THE PROBLEM: When you reach the line that contains "This example shows" in the entries below, begin returning lines exactly as written and continue through the last one.

SOURCE MATERIAL:
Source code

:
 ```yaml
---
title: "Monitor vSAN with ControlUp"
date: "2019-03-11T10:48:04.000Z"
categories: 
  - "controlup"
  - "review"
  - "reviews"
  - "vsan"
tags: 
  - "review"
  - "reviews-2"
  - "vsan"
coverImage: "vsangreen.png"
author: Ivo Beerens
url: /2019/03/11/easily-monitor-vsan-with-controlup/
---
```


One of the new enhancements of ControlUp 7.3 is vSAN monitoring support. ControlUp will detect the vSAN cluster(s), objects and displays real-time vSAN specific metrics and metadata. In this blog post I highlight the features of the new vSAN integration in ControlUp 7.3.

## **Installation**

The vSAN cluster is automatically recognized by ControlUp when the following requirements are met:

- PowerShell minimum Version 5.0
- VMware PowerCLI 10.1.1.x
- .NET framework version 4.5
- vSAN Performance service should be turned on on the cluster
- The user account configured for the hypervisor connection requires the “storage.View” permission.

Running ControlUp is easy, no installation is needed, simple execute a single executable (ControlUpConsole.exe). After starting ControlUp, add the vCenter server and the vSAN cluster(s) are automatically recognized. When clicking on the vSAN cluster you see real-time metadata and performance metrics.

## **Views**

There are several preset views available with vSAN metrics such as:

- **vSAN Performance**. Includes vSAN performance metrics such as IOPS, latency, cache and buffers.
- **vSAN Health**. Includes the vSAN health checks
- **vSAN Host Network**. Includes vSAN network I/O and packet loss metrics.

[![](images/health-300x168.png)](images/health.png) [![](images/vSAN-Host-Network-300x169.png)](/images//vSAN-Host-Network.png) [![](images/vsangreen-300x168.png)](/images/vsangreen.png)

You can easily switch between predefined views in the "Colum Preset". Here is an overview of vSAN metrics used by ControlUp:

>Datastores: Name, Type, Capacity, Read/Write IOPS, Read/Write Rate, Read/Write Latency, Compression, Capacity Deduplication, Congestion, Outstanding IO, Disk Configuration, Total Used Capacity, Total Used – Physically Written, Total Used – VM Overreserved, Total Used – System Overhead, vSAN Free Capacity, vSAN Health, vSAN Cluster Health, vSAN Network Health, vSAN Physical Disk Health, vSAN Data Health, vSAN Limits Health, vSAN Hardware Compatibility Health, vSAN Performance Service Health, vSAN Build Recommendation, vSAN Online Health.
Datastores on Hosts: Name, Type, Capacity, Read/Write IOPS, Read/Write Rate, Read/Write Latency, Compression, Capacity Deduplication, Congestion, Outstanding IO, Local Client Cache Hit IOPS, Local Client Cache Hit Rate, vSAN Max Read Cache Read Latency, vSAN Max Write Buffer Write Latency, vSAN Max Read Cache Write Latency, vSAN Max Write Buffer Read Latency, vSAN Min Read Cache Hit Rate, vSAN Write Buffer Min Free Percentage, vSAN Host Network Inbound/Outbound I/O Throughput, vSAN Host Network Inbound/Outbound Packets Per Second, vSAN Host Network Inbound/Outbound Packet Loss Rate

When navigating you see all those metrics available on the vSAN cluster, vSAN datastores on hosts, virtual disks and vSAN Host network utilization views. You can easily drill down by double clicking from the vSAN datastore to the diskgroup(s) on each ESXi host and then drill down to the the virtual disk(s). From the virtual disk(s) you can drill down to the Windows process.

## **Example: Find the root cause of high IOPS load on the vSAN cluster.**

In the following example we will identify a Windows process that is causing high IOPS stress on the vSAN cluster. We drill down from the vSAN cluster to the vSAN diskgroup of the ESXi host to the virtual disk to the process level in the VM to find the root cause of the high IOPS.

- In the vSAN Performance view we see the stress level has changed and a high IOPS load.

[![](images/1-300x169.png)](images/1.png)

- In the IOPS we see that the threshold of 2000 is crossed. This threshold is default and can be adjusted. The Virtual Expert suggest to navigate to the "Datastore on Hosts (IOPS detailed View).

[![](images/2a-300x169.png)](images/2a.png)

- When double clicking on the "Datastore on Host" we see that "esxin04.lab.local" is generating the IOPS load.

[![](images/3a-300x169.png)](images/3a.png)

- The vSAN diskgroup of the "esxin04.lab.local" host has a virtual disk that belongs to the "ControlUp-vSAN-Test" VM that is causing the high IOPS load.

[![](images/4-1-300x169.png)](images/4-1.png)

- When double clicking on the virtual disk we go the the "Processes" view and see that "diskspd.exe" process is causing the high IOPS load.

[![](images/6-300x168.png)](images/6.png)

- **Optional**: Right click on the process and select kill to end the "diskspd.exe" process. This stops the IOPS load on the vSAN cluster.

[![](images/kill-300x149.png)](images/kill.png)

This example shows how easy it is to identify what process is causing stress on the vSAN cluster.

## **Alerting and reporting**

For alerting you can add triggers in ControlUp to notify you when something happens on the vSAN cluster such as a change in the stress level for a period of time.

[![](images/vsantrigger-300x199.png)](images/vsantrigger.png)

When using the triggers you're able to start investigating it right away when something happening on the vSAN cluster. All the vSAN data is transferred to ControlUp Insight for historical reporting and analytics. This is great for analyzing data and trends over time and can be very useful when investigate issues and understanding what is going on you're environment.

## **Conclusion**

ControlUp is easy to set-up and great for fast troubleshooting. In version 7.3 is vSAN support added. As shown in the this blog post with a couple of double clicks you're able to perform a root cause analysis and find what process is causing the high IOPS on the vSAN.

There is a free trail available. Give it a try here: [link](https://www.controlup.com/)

COMPLETED TASK:
This example shows how easy it is to identify what process is causing stress on the vSAN cluster.

## **Alerting and reporting**

For alerting you can add triggers in ControlUp to notify you when something happens on the vSAN cluster such as a change in the stress level for a period of time.

[![](images/vsantrigger-300x199.png)](images/vsantrigger.png)

When using the triggers you're able to start investigating it right away when something happening on the vSAN cluster. All the vSAN data is transferred to ControlUp Insight for historical reporting and analytics. This is great for analyzing data and trends over time and can be very useful when investigate issues and understanding what is going on you're environment.

## **Conclusion**

ControlUp is easy to set-up and great for fast troubleshooting. In version 7.3 is vSAN support added. As shown in the this blog post with a couple of double clicks you're able to perform a root cause analysis and find what process is causing the high IOPS on the vSAN.

There is a free trail available. Give it a try here: [link](https://www.controlup.com/)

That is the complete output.